Following the Gatwick incident, leaders across the industry from both inside and outside of the UK have been discussing the event and what it means for the worldwide drone sector moving forward.
Sion Roberts, CEO at RUSTA, a Lincolnshire-based training provider, got in touch with Commercial Drone Professional to give his thoughts on events and what it will mean for 2019.
Here’s what he had to say:
It’s been over ten days since the cataclysmic events that caused so much disruption at Gatwick. Initially, on the surface, it appeared this was something resembling another possible drone incursion that would have eventually got sensationalised in the tabloids then forgotten about.
However, it soon became apparent, by mid-morning on the 20th, that this was something unprecedented in the evolution and history of drones. It wasn’t simply someone who was flying about blissfully unaware of the rules and regulations, or a possible highflying object that may or may not have been a drone. This was something far more contrived, calculated and executed. And I, like many other commentators, were completely caught out and surprised by the impact that ensued.
Nefarious activities with these commercial off the shelf products are not new. Terrorist organisations in volatile theatres have been employing similar platforms for several years and there was even an assassination attempt in Venezuela in 2018 using a drone. Using a device to simply disrupt was arguably not expected and has caused many people to sit up and take note and has painfully highlighted the shortcomings in the security of airports.
The implications of this possible coordinated act impacted thousands of people at Gatwick, caused misery to many more across the globe and caused precious resources to be diverted to Gatwick in support of the emergency services trying to resolve this irritation
The headlines for the next two days were taken up with the Gatwick drones. I was invited on several radio shows to discuss the events and all I could really do was point out and explain the CAA drone code and the Air Navigation Order. I was asked on what measures could have stopped this and I pointed out that there were many counter drone outfits out there but regulation was slow in permitting many devices to be utilised.
I was asked why the police hadn’t simply just shot the device out of the sky? Why they hadn’t rammed it with another drone and why other creative counter tactics had not been used? Clearly there was a hint of panic sweeping the nation and the possibility of copycat style attacks was omnipresent in everyone’s mind.
What followed was, in my opinion, deeply disturbing. The Police arrested two suspects, who apparently had a solid alibi, and were held and questioned for 36 hours. Their names and pictures appeared on the cover of nearly every national newspaper on the 23rd with one tabloid implying that these were the criminals that ruined Christmas.

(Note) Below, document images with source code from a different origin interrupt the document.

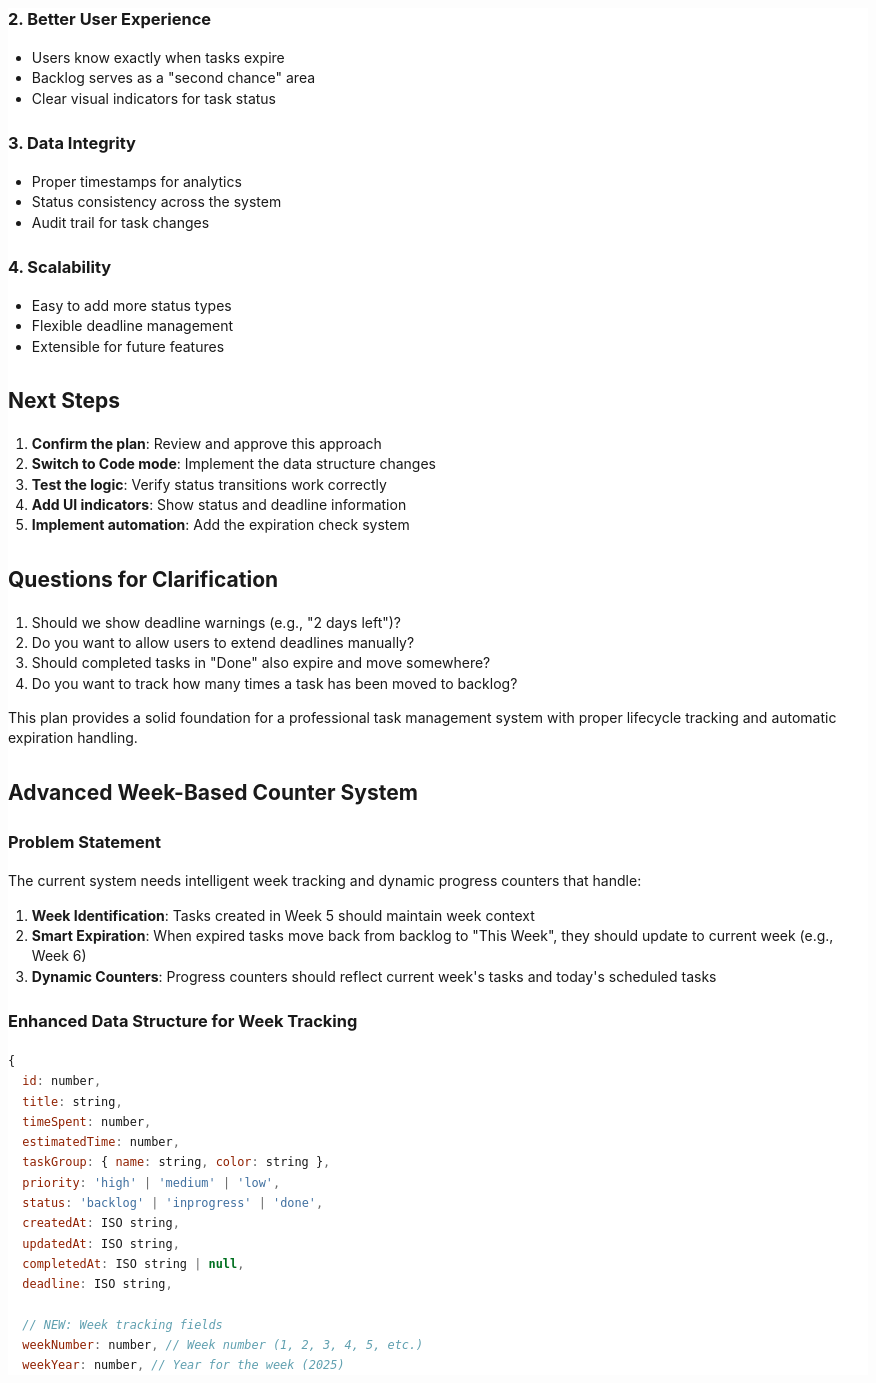 ### 2. Better User Experience
- Users know exactly when tasks expire
- Backlog serves as a "second chance" area
- Clear visual indicators for task status

### 3. Data Integrity
- Proper timestamps for analytics
- Status consistency across the system
- Audit trail for task changes

### 4. Scalability
- Easy to add more status types
- Flexible deadline management
- Extensible for future features

## Next Steps

1. **Confirm the plan**: Review and approve this approach
2. **Switch to Code mode**: Implement the data structure changes
3. **Test the logic**: Verify status transitions work correctly
4. **Add UI indicators**: Show status and deadline information
5. **Implement automation**: Add the expiration check system

## Questions for Clarification

1. Should we show deadline warnings (e.g., "2 days left")?
2. Do you want to allow users to extend deadlines manually?
3. Should completed tasks in "Done" also expire and move somewhere?
4. Do you want to track how many times a task has been moved to backlog?

This plan provides a solid foundation for a professional task management system with proper lifecycle tracking and automatic expiration handling.

## Advanced Week-Based Counter System

### Problem Statement
The current system needs intelligent week tracking and dynamic progress counters that handle:
1. **Week Identification**: Tasks created in Week 5 should maintain week context
2. **Smart Expiration**: When expired tasks move back from backlog to "This Week", they should update to current week (e.g., Week 6)
3. **Dynamic Counters**: Progress counters should reflect current week's tasks and today's scheduled tasks

### Enhanced Data Structure for Week Tracking

```javascript
{
  id: number,
  title: string,
  timeSpent: number,
  estimatedTime: number,
  taskGroup: { name: string, color: string },
  priority: 'high' | 'medium' | 'low',
  status: 'backlog' | 'inprogress' | 'done',
  createdAt: ISO string,
  updatedAt: ISO string,
  completedAt: ISO string | null,
  deadline: ISO string,
  
  // NEW: Week tracking fields
  weekNumber: number, // Week number (1, 2, 3, 4, 5, etc.)
  weekYear: number, // Year for the week (2025)
```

In contrast there have been many operators, both legal and illegal, who have operated outside of the rules and regulations and having been caught getting away with barely a telling off. A few have been prosecuted but they were low profile compared to this. The unfortunate couple became wrongly accused and infamous overnight.
The fallout from individuals stating that there may have not been drones after all has been blown out of all proportion. Of course there was something untoward, however this all becomes muddled when other sources are also reporting the possibility of a police drone in the area.

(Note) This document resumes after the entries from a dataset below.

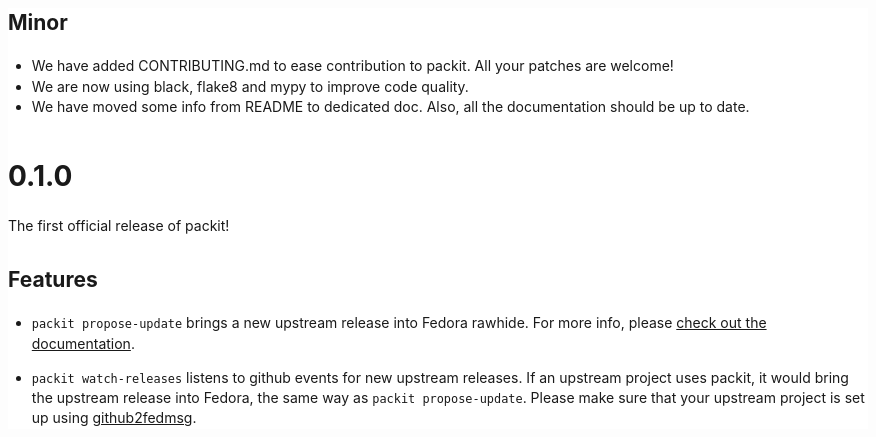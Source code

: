 ## Minor

- We have added CONTRIBUTING.md to ease contribution to packit. All your
  patches are welcome!
- We are now using black, flake8 and mypy to improve code quality.
- We have moved some info from README to dedicated doc. Also, all the
  documentation should be up to date.

# 0.1.0

The first official release of packit!

## Features

- `packit propose-update` brings a new upstream release into Fedora rawhide.
  For more info, please [check out the documentation](https://packit.dev/docs/cli/propose-update/).

- `packit watch-releases` listens to github events for new upstream releases.
  If an upstream project uses packit, it would bring the upstream release into
  Fedora, the same way as `packit propose-update`. Please make sure that your
  upstream project is set up using
  [github2fedmsg](https://apps.fedoraproject.org/github2fedmsg/).

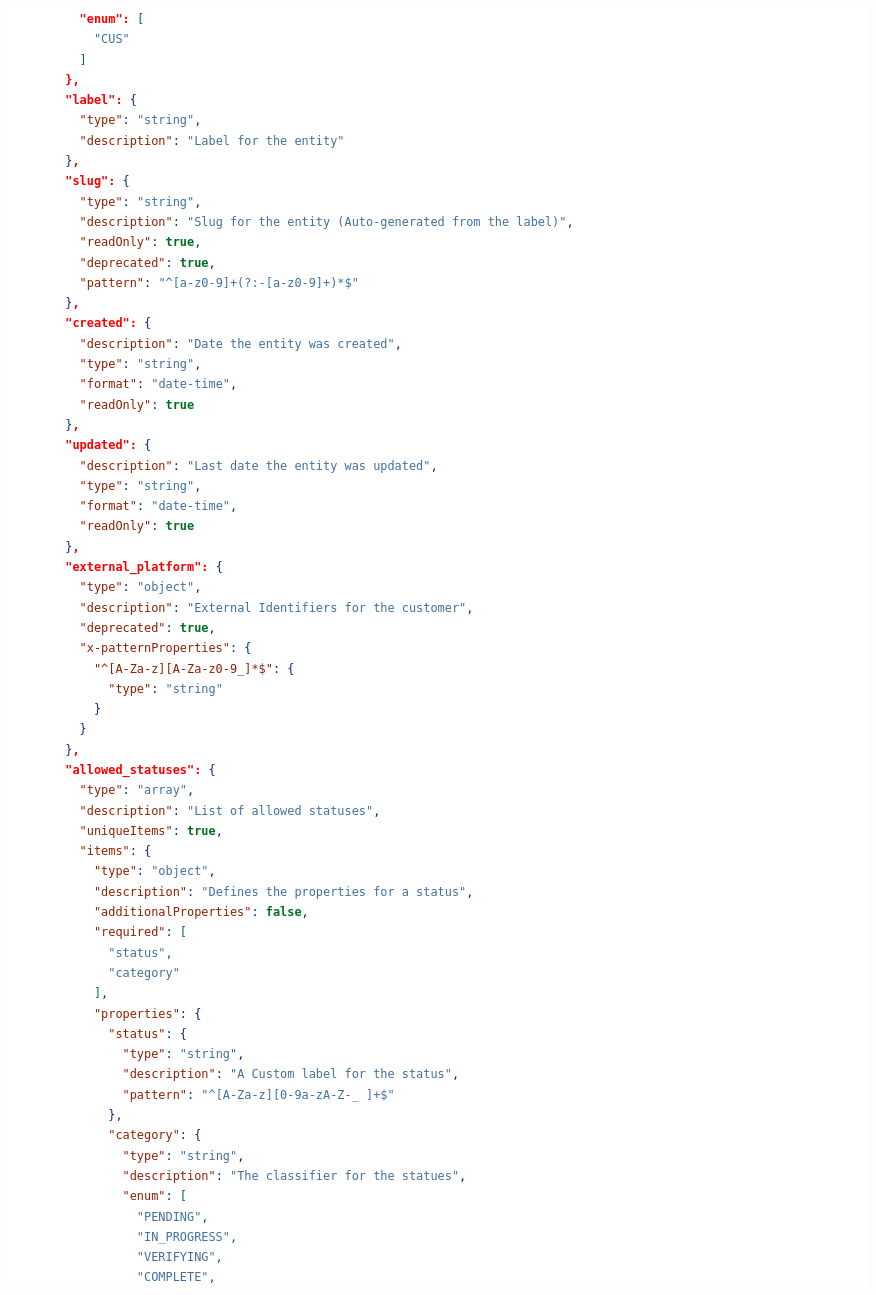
 ```json
          "enum": [
            "CUS"
          ]
        },
        "label": {
          "type": "string",
          "description": "Label for the entity"
        },
        "slug": {
          "type": "string",
          "description": "Slug for the entity (Auto-generated from the label)",
          "readOnly": true,
          "deprecated": true,
          "pattern": "^[a-z0-9]+(?:-[a-z0-9]+)*$"
        },
        "created": {
          "description": "Date the entity was created",
          "type": "string",
          "format": "date-time",
          "readOnly": true
        },
        "updated": {
          "description": "Last date the entity was updated",
          "type": "string",
          "format": "date-time",
          "readOnly": true
        },
        "external_platform": {
          "type": "object",
          "description": "External Identifiers for the customer",
          "deprecated": true,
          "x-patternProperties": {
            "^[A-Za-z][A-Za-z0-9_]*$": {
              "type": "string"
            }
          }
        },
        "allowed_statuses": {
          "type": "array",
          "description": "List of allowed statuses",
          "uniqueItems": true,
          "items": {
            "type": "object",
            "description": "Defines the properties for a status",
            "additionalProperties": false,
            "required": [
              "status",
              "category"
            ],
            "properties": {
              "status": {
                "type": "string",
                "description": "A Custom label for the status",
                "pattern": "^[A-Za-z][0-9a-zA-Z-_ ]+$"
              },
              "category": {
                "type": "string",
                "description": "The classifier for the statues",
                "enum": [
                  "PENDING",
                  "IN_PROGRESS",
                  "VERIFYING",
                  "COMPLETE",
```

This may have well been the case as my Academy (RUSTA) has been heavily involved in training both Surrey and Sussex police who also operate at Gatwick airport. But, having personally seen the de-confliction plan in place with Air Traffic Control and the coordination measures used this reported confusion is surely nonsense as police operators are well trained and disciplined.
So what does this mean for the industry for 2019 and beyond? In aviation it often takes an incident of such proportion to highlight areas that need addressing.
Firstly, it’s now glaringly obvious that airports and indeed other sensitive areas, like Nuclear Power Stations, sport stadiums etc. need some sort of security and protection from rogue drones. Chris Grayling, the minister for transport, has recognised this and counter systems will start to be become regular features at airports and hopefully at other vulnerable sites. Ofcom will have to look at relaxing the rules governing frequency control in order for full effectiveness on some of the active jamming systems.
Secondly, if someone decides to attempt such a thing in the future they should be under no illusion that the repercussions will be very harsh, as of course they should be. There should be no more ‘slap on the wrists’ approach from the authorities. Illegal operators should be held culpable with the full force of legislation brought down upon them.
Finally, because of the exposure of this incident the perception of drones may have been dented. However, taking a positive from the ubiquitous nature of the reporting is that it has indeedthe educated many people who were unaware of the rules and regulations that are in place. This may cause new operators to research where is permissible to fly in the future.
In conclusion this could have been a lot worse. Despite the misery at the airports no one was physically hurt and no infrastructure or aircraft were damaged. Despite my findings I’m sure there will have been dozens of lessons learnt by the authorities and perhaps security will be stepped up nationwide across many different sites and industries.